Quorum Device - Why Configure One?
By ira on Oct 17, 2007
The quorum component of Solaris Cluster (SC) is used to guarantee that a cluster does not suffer from partitions, namely split brain and amnesia. Both these types of partitions can lead to data corruption in a cluster,and the quorum component prevents this from happening in an SC config. Split brain is partition in space, where subclusters are up, but not able to talk to each other. Amnesia is partition in time, where a given cluster incarnation is not aware of the previous incarnation.
Quorum uses a voting mechanism in SC to prevent partitions. Each node is assigned a vote, and a cluster needs to have the majority of votes in order to stay up. For a greater-than-two node cluster, it is straightforward to deduce why, with such a voting scheme, one can not encounter either split brain or amnesia in the cluster. See Solaris Cluster Concepts Guide for a detailed discussion of this concept.
For a two node cluster, the voting mechanism requires an external tie-breaking mechanism, which is provided by a quorum device (QD). This is not required for greater-than-two node clusters. However, configuring a QD results in greater availability for the cluster in the event of failures of multiple nodes in a cluster. In fact, if you configure a fully connected (ie. connected to all nodes) QD in an N node cluster, the cluster can survive the failure of (N-1) nodes in the cluster. The lone survivor node will stay up and running, and assuming that the capacity planning for it had ensured that it be able to handle all the load in the system, this node will be able to service all client requests.
This is best illustrated through simple examples. Note that SC guarantees protection from single points of failure, so in all cases, the cluster will stay up if one of the nodes dies.
Example 1: 3 Node Cluster, No Quorum Device
Consider a 3 node cluster, with nodes A, B and C. Each has 1 vote.
Total votecount = 3
Majority votecount = 2
Ie, 2 of the nodes of the cluster need to be up for the cluster to stay up. So, the cluster is able to survive single node failures only, and can not survive the failure of greater than one node.
Example 2: 3 Node Cluster, 1 Quorum Device
Consider a 3 node cluster, with nodes A, B and C, and a quorum device QD, connected to all the three nodes. Each node has a votecount of 1. The QD is assigned a votecount of (#connected votes - 1) = 2.
Total votecount = 3 + 2 = 5
Majority votecount = 3
Here, if two of the nodes die, the cluster has the survivor node's vote. But it also has the QD vote, making the cluster votecount to 3. This is sufficient to keep the cluster up!
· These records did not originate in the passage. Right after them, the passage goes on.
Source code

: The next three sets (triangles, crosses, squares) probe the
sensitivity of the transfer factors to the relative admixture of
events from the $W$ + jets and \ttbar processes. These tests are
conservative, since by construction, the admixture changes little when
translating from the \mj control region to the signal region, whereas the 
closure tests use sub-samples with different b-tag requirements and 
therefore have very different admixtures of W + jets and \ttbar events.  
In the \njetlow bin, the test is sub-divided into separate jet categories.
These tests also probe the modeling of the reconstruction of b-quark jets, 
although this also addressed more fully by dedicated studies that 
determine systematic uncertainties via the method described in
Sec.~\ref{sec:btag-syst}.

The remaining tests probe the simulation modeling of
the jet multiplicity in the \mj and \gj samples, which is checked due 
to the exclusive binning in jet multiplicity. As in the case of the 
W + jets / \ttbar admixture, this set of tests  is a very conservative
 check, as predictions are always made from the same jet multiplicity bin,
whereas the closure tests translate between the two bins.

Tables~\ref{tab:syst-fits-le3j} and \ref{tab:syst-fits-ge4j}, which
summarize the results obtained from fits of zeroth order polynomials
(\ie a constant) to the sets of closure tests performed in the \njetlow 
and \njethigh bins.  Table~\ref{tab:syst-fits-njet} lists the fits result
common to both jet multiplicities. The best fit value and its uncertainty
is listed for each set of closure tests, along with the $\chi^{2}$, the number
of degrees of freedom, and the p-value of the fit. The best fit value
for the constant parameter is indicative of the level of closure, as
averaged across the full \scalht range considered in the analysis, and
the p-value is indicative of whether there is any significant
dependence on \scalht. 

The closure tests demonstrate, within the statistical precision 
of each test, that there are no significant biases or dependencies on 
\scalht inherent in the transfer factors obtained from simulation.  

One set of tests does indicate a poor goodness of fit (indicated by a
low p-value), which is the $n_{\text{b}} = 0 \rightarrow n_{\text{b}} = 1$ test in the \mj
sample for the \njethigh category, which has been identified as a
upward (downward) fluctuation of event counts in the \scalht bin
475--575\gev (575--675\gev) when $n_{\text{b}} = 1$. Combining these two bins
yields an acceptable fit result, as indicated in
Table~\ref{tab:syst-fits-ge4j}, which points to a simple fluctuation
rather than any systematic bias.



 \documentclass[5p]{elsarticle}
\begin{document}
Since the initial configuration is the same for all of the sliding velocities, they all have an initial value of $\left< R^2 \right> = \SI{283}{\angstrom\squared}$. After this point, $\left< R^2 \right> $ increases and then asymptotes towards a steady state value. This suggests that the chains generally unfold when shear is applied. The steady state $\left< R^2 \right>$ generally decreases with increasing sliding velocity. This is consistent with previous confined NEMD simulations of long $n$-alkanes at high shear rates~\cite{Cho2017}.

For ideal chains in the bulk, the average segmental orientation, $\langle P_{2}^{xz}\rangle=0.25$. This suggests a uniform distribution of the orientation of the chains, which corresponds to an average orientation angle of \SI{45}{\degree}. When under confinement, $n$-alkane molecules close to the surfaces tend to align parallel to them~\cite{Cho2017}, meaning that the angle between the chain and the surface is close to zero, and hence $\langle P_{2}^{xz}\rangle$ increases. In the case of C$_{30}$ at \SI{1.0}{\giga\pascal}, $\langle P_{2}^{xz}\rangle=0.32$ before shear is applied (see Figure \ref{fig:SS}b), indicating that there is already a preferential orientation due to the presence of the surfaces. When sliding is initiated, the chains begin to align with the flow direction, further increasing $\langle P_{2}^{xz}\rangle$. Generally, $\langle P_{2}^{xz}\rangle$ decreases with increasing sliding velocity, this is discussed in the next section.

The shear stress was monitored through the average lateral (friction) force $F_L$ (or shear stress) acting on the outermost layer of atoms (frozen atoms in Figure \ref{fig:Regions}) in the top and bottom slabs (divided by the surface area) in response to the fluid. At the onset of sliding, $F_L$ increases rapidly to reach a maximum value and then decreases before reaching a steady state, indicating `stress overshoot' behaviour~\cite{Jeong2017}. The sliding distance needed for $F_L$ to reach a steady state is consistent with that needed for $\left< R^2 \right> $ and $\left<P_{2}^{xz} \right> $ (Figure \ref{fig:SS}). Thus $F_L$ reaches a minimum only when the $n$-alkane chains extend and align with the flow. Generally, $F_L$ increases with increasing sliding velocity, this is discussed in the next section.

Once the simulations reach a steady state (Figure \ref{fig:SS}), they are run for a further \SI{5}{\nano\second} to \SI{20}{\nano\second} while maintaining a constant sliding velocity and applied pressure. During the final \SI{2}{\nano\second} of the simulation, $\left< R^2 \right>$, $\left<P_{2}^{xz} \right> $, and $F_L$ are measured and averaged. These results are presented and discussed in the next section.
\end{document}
Example 3: 3 Node Cluster, 2 Quorum Devices with Restricted Connections
Consider a 3 node cluster, with nodes A, B and C, with a QD configured between nodes A and B, and another QD configured between nodes A and C. Each QD get assigned 1 (# connected votes - 1) vote.
Total votecount = 3 + 1 + 1 = 5
Majority votecount = 3.
Here, if nodes B and C were to die, node A can continue as a cluster since it can count its own vote, as well as those of the two QDs connected to it, totaling to 3 votes, the minimum required. However,if A dies along with B (or C), the sole survivor C (or B) can count its vote, and that of the QD connected to it, totaling 2 votes, which is lower than the minimum required (3). Hence, the cluster goes down.
From these examples, the cluster in Example 2 has the best availability characteristic (it also happens to be the maximum possible), The cluster in Example 1 has the worst of the three, and the cluster in Example 3 has better availability than the cluster in Example 1 because of the QDs configured in it.
Since a QD can also be used to share data, it is good practice to configure QDs in a cluster to improve the availability of the system.
Word of Caution
When configuring QDs in the system, be careful to not overconfigure QDs, as that will make the cluster vulnerable to QD failures, and will thus lower its availability characteristics. Again, this is best illustrated through a simple example.
Example 4: 3 Node Cluster, 2 Quorum Devices
Consider a 3 node cluster, with nodes A, B and C, and two fully connected QDs. Each QD has a vote of 2 (#connected votes - 1).
Total votecount = 3 + 2 + 2 = 7
Majority votecount = 4
Here, if the two QDs failed and there was a cluster reconfiguration, the cluster would go down even if all the nodes were ok. This is because the nodes by themselves can contribute only 3 votes, which does not constitute majority.
Rule of Thumb
Therefore, for configuring QDs in the cluster, remember: Total number of QD votes < Total number of node votes
A Nifty Tool
Richard Elling at Sun has written a nice spreadsheet that lets you specify nodes and QD connections in your cluster, and get the resulting cluster failure modes of the system in the event of node failures. That tool can be found here.